The real trick of the packrat algorithm (namely the memoization of parse results) happens elsewhere. Look at the following code (taken from Ford's thesis):

data Derivs = Derivs {
                   dvAdditive :: Result Int,
                   dvMultitive :: Result Int,
                   dvPrimary :: Result Int,
                   dvDecimal :: Result Int,
                   dvChar :: Result Char}


pExpression :: Derivs -> Result ArithDerivs Int
Parser pExpression = (do char ’(’
                         l <- Parser dvExpression
                         char ’+’
                         r <- Parser dvExpression
                         char ’)’
                         return (l + r))
                     </> (do Parser dvDecimal)

Here, it's important to notice that the recursive call of the expression parser to itself is broken (in a kind of open-recursion fashion) by simply projecting the appropriate component of the Derivs structure.

This recursive knot is then tied in the "recursive tie-up function" (again taken from Ford's thesis):

parse :: String -> Derivs
parse s = d where
  d = Derivs add mult prim dec chr
  add = pAdditive d
  mult = pMultitive d
  prim = pPrimary d
  dec = pDecimal d
  chr = case s of
          (c:s’) -> Parsed c (parse s’)
          [] -> NoParse

These snippets are really where the packrat trick happens. It's important to understand that this trick cannot be implemented in a standard way in a traditional parser combinator library (at least in a pure programming language like Haskell), because it needs to know the recursive structure of the grammar. There are experimental approaches to parser combinator libraries that use a particular representation of the recursive structure of the grammar, and there it is possible to provide a standard implementation of Packrat. For example, my own grammar-combinators library (not maintained atm, sorry) offers an implementation of Packrat.

0
On

As stated elsewhere, packrat is not an alternative to combinators, but is an implementation option in those parsers. Pyparsing is a combinator that offers an optional packrat optimization by calling ParserElement.enablePackrat().
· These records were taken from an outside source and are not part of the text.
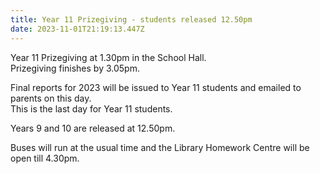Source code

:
 ```yaml
---
title: Year 11 Prizegiving - students released 12.50pm
date: 2023-11-01T21:19:13.447Z
---
```

Year 11 Prizegiving at 1.30pm in the School Hall.  
Prizegiving finishes by 3.05pm.  



Final reports for 2023 will be issued to Year 11 students and emailed to parents on this day.  
This is the last day for Year 11 students.

Years 9 and 10 are released at 12.50pm. 


Buses will run at the usual time and the Library Homework Centre will be open till 4.30pm.

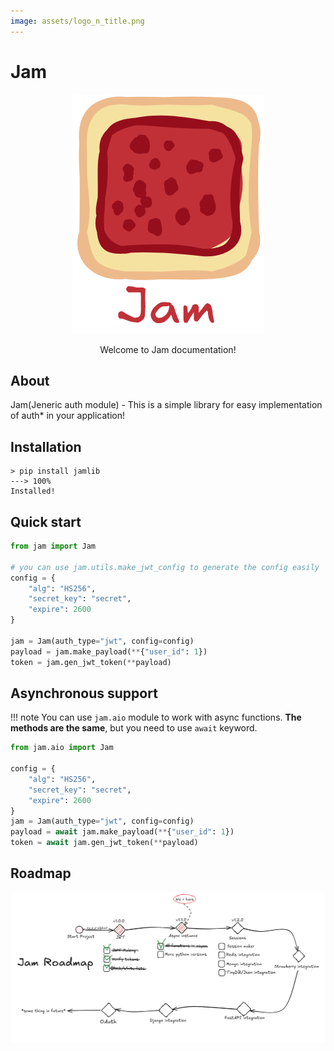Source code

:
 ```yaml
---
image: assets/logo_n_title.png
---
```


# Jam

<div style="text-align: center;">
    <img alt="logo" src="assets/loog_n_title.png" />
    <p>Welcome to Jam documentation!</p>
</div>

## About
Jam(Jeneric auth module) - This is a simple library for easy implementation
of auth* in your application!

## Installation
<!-- termynal -->
```
> pip install jamlib
---> 100%
Installed!
```

## Quick start
```python
from jam import Jam

# you can use jam.utils.make_jwt_config to generate the config easily
config = {
    "alg": "HS256",
    "secret_key": "secret",
    "expire": 2600
}

jam = Jam(auth_type="jwt", config=config)
payload = jam.make_payload(**{"user_id": 1})
token = jam.gen_jwt_token(**payload)
```

## Asynchronous support
!!! note
    You can use `jam.aio` module to work with async functions. **The methods are the same**, but you need to use `await` keyword.


```python
from jam.aio import Jam

config = {
    "alg": "HS256",
    "secret_key": "secret",
    "expire": 2600
}
jam = Jam(auth_type="jwt", config=config)
payload = await jam.make_payload(**{"user_id": 1})
token = await jam.gen_jwt_token(**payload)
```

## Roadmap
![ROADMAP](assets/roadmap.png)
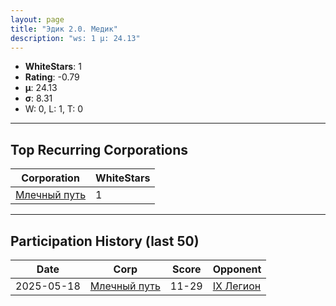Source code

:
 ```yaml
---
layout: page
title: "Эдик 2.0. Медик"
description: "ws: 1 μ: 24.13"
---
```

- **WhiteStars**: 1
- **Rating**: -0.79
- **μ**: 24.13  
- **σ**: 8.31
- W: 0, L: 1, T: 0

---

## Top Recurring Corporations

| Corporation | WhiteStars |
| --- | --- |
| [Млечный путь](https://ws.tsl.rocks/corp/a9a3b102b3698bf7db8cd106adda02cee0033bfc03f681b667b2991e10049a25/) | 1 |

---

## Participation History (last 50)

| Date | Corp | Score | Opponent |
| --- | --- | --- | --- |
| 2025-05-18 | [Млечный путь](https://ws.tsl.rocks/corp/a9a3b102b3698bf7db8cd106adda02cee0033bfc03f681b667b2991e10049a25/) | 11-29 | [IX Легион](https://ws.tsl.rocks/corp/1621eab3bcc1ebffe496faadcde81cd31c503b2ac667ef88fbf2d64ea1f9908b/) |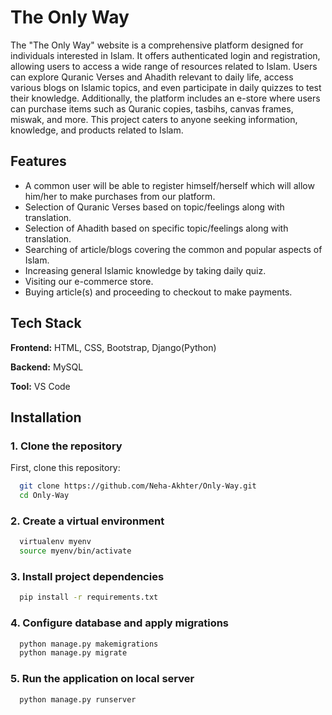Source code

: 
# The Only Way

The "The Only Way" website is a comprehensive platform designed for individuals interested in Islam. It offers authenticated login and registration, allowing users to access a wide range of resources related to Islam. Users can explore Quranic Verses and Ahadith relevant to daily life, access various blogs on Islamic topics, and even participate in daily quizzes to test their knowledge. Additionally, the platform includes an e-store where users can purchase items such as Quranic copies, tasbihs, canvas frames, miswak, and more. This project caters to anyone seeking information, knowledge, and products related to Islam.



## Features

- A common user will be able to register himself/herself which will allow him/her to make purchases from our platform.
- Selection of Quranic Verses based on topic/feelings along with translation.
- Selection of Ahadith based on specific topic/feelings along with translation.
- Searching of article/blogs covering the common and popular aspects of Islam.
- Increasing general Islamic knowledge by taking daily quiz.
- Visiting our e-commerce store.
- Buying article(s) and proceeding to checkout to make payments.


## Tech Stack


**Frontend:** HTML, CSS, Bootstrap, Django(Python)

**Backend:** MySQL

**Tool:** VS Code



## Installation

### 1. Clone the repository

First, clone this repository:

```bash
  git clone https://github.com/Neha-Akhter/Only-Way.git
  cd Only-Way
```
### 2. Create a virtual environment

```bash
  virtualenv myenv
  source myenv/bin/activate
```

### 3. Install project dependencies

```bash
  pip install -r requirements.txt
```

### 4. Configure database and apply migrations

```bash
  python manage.py makemigrations
  python manage.py migrate
```
### 5. Run the application on local server

```bash
  python manage.py runserver
```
Its implementation is almost a drop-in replacement for pyparsing's _parse method (renamed to _parseNoCache), with a _parseCache method.

Pyparsing uses a fixed-length FIFO queue for its cache, since packrat cache entries get stale once the combinator fully matches the cached expression and moves on through the input stream. A custom cache size can be passed as an integer argument to enablePackrat(), or if None is passed, the cache is unbounded. A packrat cache with the default value of 128 was only 2% less efficient than an unbounded cache against the supplied Verilog parser, with significant savings in memory.